New guidelines published on taking action to prevent the development of type 2 diabetes and early intervention.
A recently published report by Diabetes Scotland revealed that there was a 40% rise in new cases of people with the condition over the last 10 years in Scotland.
The report showed that new cases of type 2 diabetes being diagnosed rose from 190,772 to 267,615 between 2008 and 2018.
In addition, there is an estimated 26,347 people living with the condition who have yet to be diagnosed.
People with type 2 diabetes are 50% more likely to die prematurely than those without the condition.
Campaign group Diabetes Scotland said that the findings of their report on type 2 diabetes represented "an urgent public health crisis".

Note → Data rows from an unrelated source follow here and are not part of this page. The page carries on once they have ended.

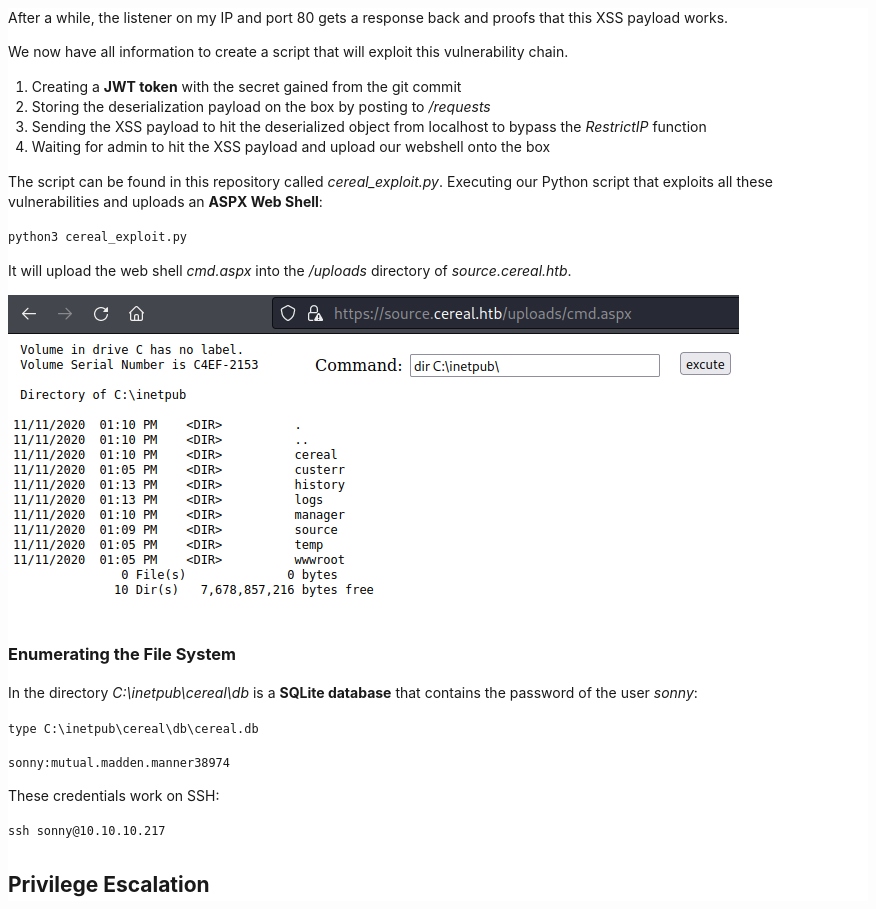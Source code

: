 After a while, the listener on my IP and port 80 gets a response back and proofs that this XSS payload works.

We now have all information to create a script that will exploit this vulnerability chain.
1. Creating a **JWT token** with the secret gained from the git commit
2. Storing the deserialization payload on the box by posting to _/requests_
3. Sending the XSS payload to hit the deserialized object from localhost to bypass the _RestrictIP_ function
4. Waiting for admin to hit the XSS payload and upload our webshell onto the box

The script can be found in this repository called _cereal_exploit.py_.
Executing our Python script that exploits all these vulnerabilities and uploads an **ASPX Web Shell**:
```
python3 cereal_exploit.py
```

It will upload the web shell _cmd.aspx_ into the _/uploads_ directory of _source.cereal.htb_.

![ASPX web shell](cereal_web-4.png)

### Enumerating the File System

In the directory _C:\inetpub\cereal\db_ is a **SQLite database** that contains the password of the user _sonny_:
```
type C:\inetpub\cereal\db\cereal.db
```
```
sonny:mutual.madden.manner38974
```

These credentials work on SSH:
```
ssh sonny@10.10.10.217
```

## Privilege Escalation
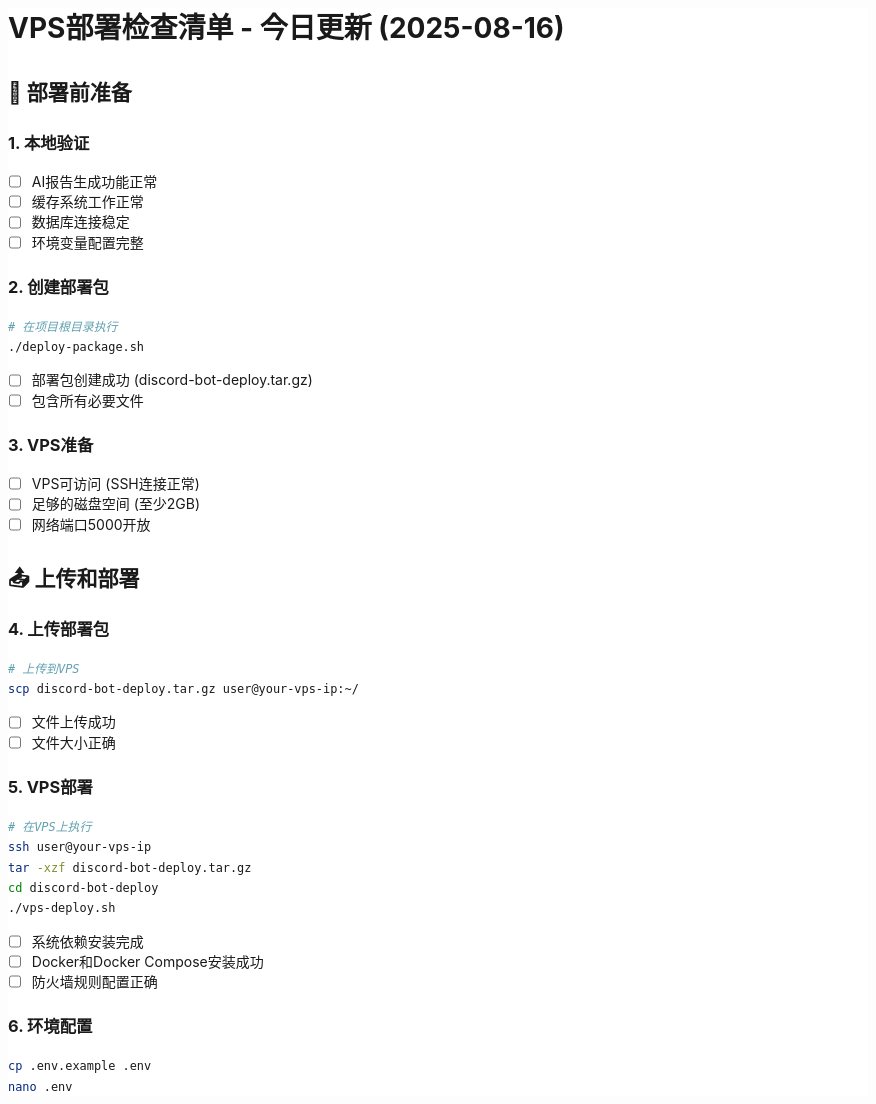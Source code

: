 # VPS部署检查清单 - 今日更新 (2025-08-16)

## 🚀 部署前准备

### 1. 本地验证
- [ ] AI报告生成功能正常
- [ ] 缓存系统工作正常
- [ ] 数据库连接稳定
- [ ] 环境变量配置完整

### 2. 创建部署包
```bash
# 在项目根目录执行
./deploy-package.sh
```
- [ ] 部署包创建成功 (discord-bot-deploy.tar.gz)
- [ ] 包含所有必要文件

### 3. VPS准备
- [ ] VPS可访问 (SSH连接正常)
- [ ] 足够的磁盘空间 (至少2GB)
- [ ] 网络端口5000开放

## 📤 上传和部署

### 4. 上传部署包
```bash
# 上传到VPS
scp discord-bot-deploy.tar.gz user@your-vps-ip:~/
```
- [ ] 文件上传成功
- [ ] 文件大小正确

### 5. VPS部署
```bash
# 在VPS上执行
ssh user@your-vps-ip
tar -xzf discord-bot-deploy.tar.gz
cd discord-bot-deploy
./vps-deploy.sh
```
- [ ] 系统依赖安装完成
- [ ] Docker和Docker Compose安装成功
- [ ] 防火墙规则配置正确

### 6. 环境配置
```bash
cp .env.example .env
nano .env
```
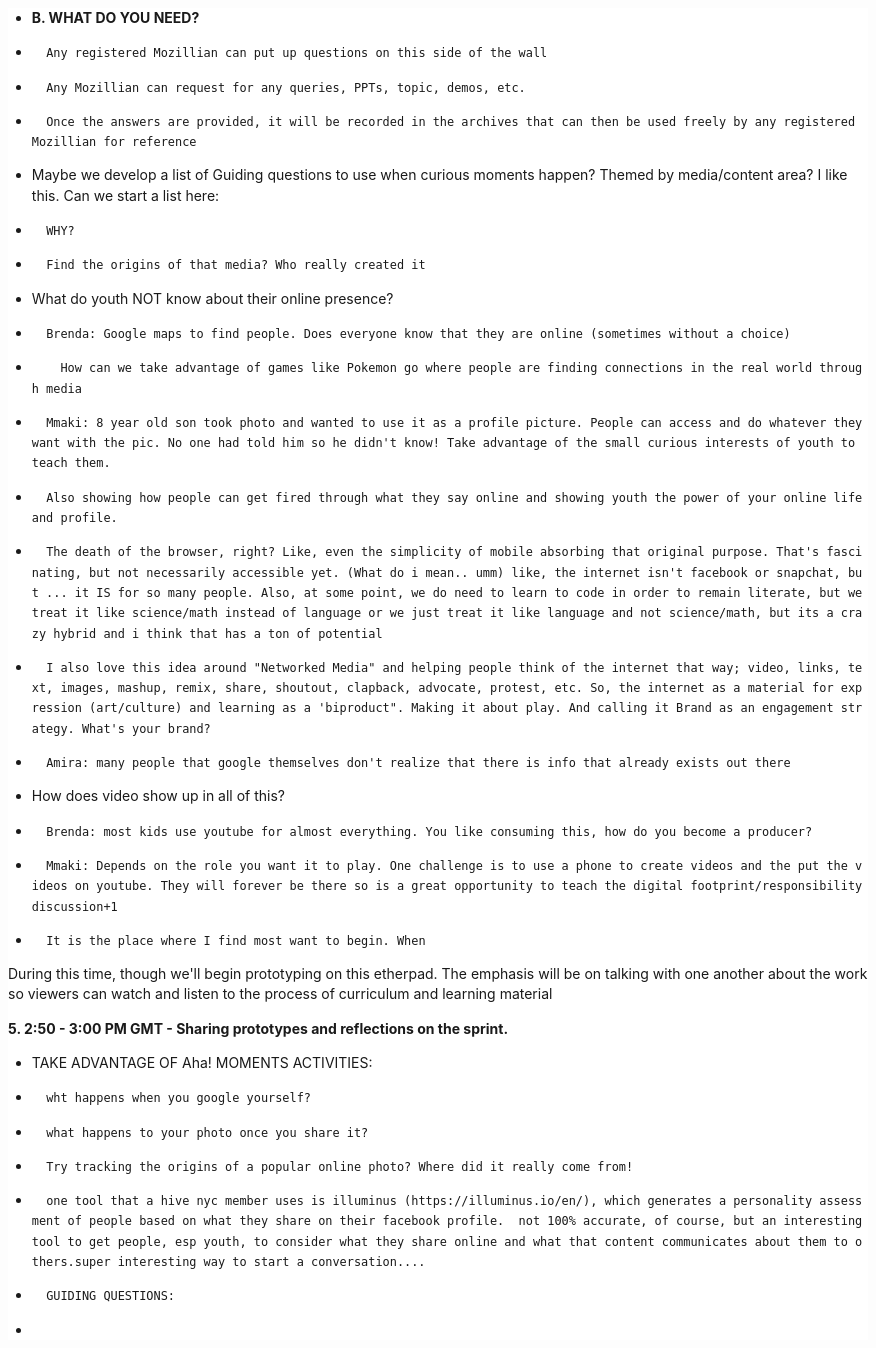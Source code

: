- **B. WHAT DO YOU NEED?**
-       Any registered Mozillian can put up questions on this side of the wall
-       Any Mozillian can request for any queries, PPTs, topic, demos, etc.
-       Once the answers are provided, it will be recorded in the archives that can then be used freely by any registered Mozillian for reference

- Maybe we develop a list of Guiding questions to use when curious moments happen? Themed by media/content area? I like this. Can we start a list here:
-       WHY?
-       Find the origins of that media? Who really created it

- What do youth NOT know about their online presence?
-       Brenda: Google maps to find people. Does everyone know that they are online (sometimes without a choice)
-         How can we take advantage of games like Pokemon go where people are finding connections in the real world through media
-       Mmaki: 8 year old son took photo and wanted to use it as a profile picture. People can access and do whatever they want with the pic. No one had told him so he didn't know! Take advantage of the small curious interests of youth to teach them. 
-       Also showing how people can get fired through what they say online and showing youth the power of your online life and profile. 
-       The death of the browser, right? Like, even the simplicity of mobile absorbing that original purpose. That's fascinating, but not necessarily accessible yet. (What do i mean.. umm) like, the internet isn't facebook or snapchat, but ... it IS for so many people. Also, at some point, we do need to learn to code in order to remain literate, but we treat it like science/math instead of language or we just treat it like language and not science/math, but its a crazy hybrid and i think that has a ton of potential 
-       I also love this idea around "Networked Media" and helping people think of the internet that way; video, links, text, images, mashup, remix, share, shoutout, clapback, advocate, protest, etc. So, the internet as a material for expression (art/culture) and learning as a 'biproduct". Making it about play. And calling it Brand as an engagement strategy. What's your brand?
-       Amira: many people that google themselves don't realize that there is info that already exists out there
-  How does video show up in all of this?
-       Brenda: most kids use youtube for almost everything. You like consuming this, how do you become a producer?
-       Mmaki: Depends on the role you want it to play. One challenge is to use a phone to create videos and the put the videos on youtube. They will forever be there so is a great opportunity to teach the digital footprint/responsibility discussion+1
-       It is the place where I find most want to begin. When

During this time, though we'll begin prototyping on this etherpad. The emphasis will be on talking with one another about the work so viewers can watch and listen to the process of curriculum and learning material 

**5. 2:50 - 3:00 PM GMT - Sharing prototypes and reflections on the sprint.**

- TAKE ADVANTAGE OF Aha! MOMENTS ACTIVITIES:
-       wht happens when you google yourself?
-       what happens to your photo once you share it?
-       Try tracking the origins of a popular online photo? Where did it really come from!
-       one tool that a hive nyc member uses is illuminus (https://illuminus.io/en/), which generates a personality assessment of people based on what they share on their facebook profile.  not 100% accurate, of course, but an interesting tool to get people, esp youth, to consider what they share online and what that content communicates about them to others.super interesting way to start a conversation....
-       GUIDING QUESTIONS: 
-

Angela Mitchell, National Director of Diabetes Scotland, said: "Solving the crisis depends on decisive action led by both the UK and Scottish governments, supported by industry and delivered across our society.
"We must create healthy environments which support people to make healthy choices.
"This includes mandating industry to make food and drinks healthier and addressing the marketing and promotion of unhealthy foods."
She added: "We welcome the action from the Scottish government in developing the Type 2 Diabetes Framework but we must ensure that there is long-term support people in Scotland to live healthier lives."
In 2018 the Scottish Government published a new set of guidelines in a bid to reduce the number of people being diagnosed with type 2 diabetes.
The report detailed a framework for prevention, early detection and early intervention of type 2 diabetes.
Joe Fitzpatrick MSP, Minister for Public Health, Sport and Wellbeing, said: “Diabetes is a growing problem. The incidence and prevalence of all types of diabetes has been steadily growing in the past 10 years in part due to better care and better detection of type 2 diabetes.”
The Scottish Government pledged £42 million funding to support the delivery of the guidelines and to provide increased weight management interventions for people at risk of or diagnosed with type 2 diabetes.